A new report from MIT about the university's involvement in the prosecution and subsequent suicide of young technologist and activist Aaron Swartz revealed damning details about lead prosecutor Stephen Heymann, who has come under fire for reported aggressive overreach in the case.
According to details in the report flagged by HuffPo, Heymann "compared the Internet pioneer to a rapist and suggested he had 'systematically revictimized' the Massachusetts Institute of Technology by not taking a plea bargain."
Soon after Swartz's suicide, both his close family, friends and legal defense team condemned the federal prosecutors relentless approach in the case against Swartz for downloading millions of JSTOR files. While the primary victim of Swartz's actions, JSTOR actively refused to push for charges against the technologist, while federal prosecutors pushed on, threatening Swartz with decades in prison.
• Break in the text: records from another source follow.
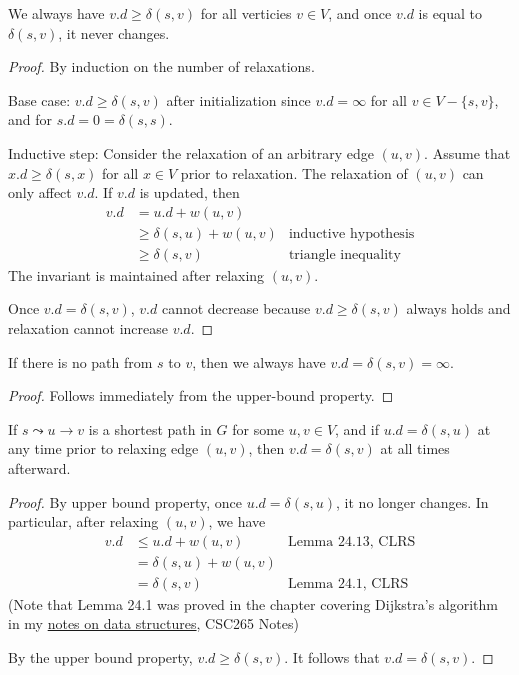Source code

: \begin{lemma} 
    We always have $v.d \geq \delta(s,v)$ for all verticies $v \in V$, and once $v.d$ is equal to $\delta(s,v)$, it never changes.
\end{lemma}
\begin{proof}
    By induction on the number of relaxations.

    Base case: $v.d \geq \delta(s,v)$ after initialization since $v.d = \infty$ for all $v \in V - \{s,v\}$, and for $s.d = 0 = \delta(s,s)$.

    Inductive step: Consider the relaxation of an arbitrary edge $(u,v)$. Assume that $x.d \geq \delta(s,x)$ for all $x \in V$ prior to relaxation. The relaxation of $(u,v)$ can only affect $v.d$. If $v.d$ is updated, then
    $$
    \begin{aligned}
        v.d &= u.d + w(u,v) \\
        &\geq \delta(s,u) + w(u,v) & \text{inductive hypothesis} \\
        &\geq \delta(s,v) & \text{triangle inequality}
    \end{aligned}
    $$
    The invariant is maintained after relaxing $(u,v)$.

    Once $v.d = \delta(s,v)$, $v.d$ cannot decrease because $v.d \geq \delta(s,v)$ always holds and relaxation cannot increase $v.d$.
\end{proof}

\begin{lemma} 
    If there is no path from $s$ to $v$, then we always have $v.d = \delta(s,v) = \infty$.
\end{lemma}
\begin{proof}
    Follows immediately from the upper-bound property.
\end{proof}

\begin{lemma} 
    If $s \leadsto u \to v$ is a shortest path in $G$ for some $u,v \in V$, and if $u.d = \delta(s,u)$ at any time prior to relaxing edge $(u,v)$, then $v.d = \delta(s,v)$ at all times afterward.
\end{lemma}
\begin{proof}
    By upper bound property, once $u.d = \delta(s,u)$, it no longer changes. In particular, after relaxing $(u,v)$, we have
    $$
    \begin{aligned}
        v.d &\leq u.d + w(u,v) & \text{Lemma 24.13, CLRS} \\
        &= \delta(s,u) + w(u,v) \\
        &= \delta(s,v) & \text{Lemma 24.1, CLRS}
    \end{aligned}
    $$
    (Note that Lemma 24.1 was proved in the chapter covering Dijkstra's algorithm in my \href{https://github.com/gaojunxuan/data_struct_notes}{\color{ocre}notes on data structures}, CSC265 Notes)
    
    By the upper bound property, $v.d \geq \delta(s,v)$. It follows that $v.d = \delta(s,v)$.
\end{proof}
Stephen Heymann, an assistant U.S. attorney for the U.S. Attorney's Office for the District of Massachusetts, told a lawyer for MIT on Aug. 9, 2012 that it is disturbing to him "whenever a defendant 'systematically revictimized' the victim, and that was what Swartz was doing by dragging MIT through hearings and a trial," according to a memorandum recounted in MIT's report on its conduct in the Swartz case. Heymann "analogized attacking MIT’s conduct in the case to attacking a rape victim based on sleeping with other men," the report states.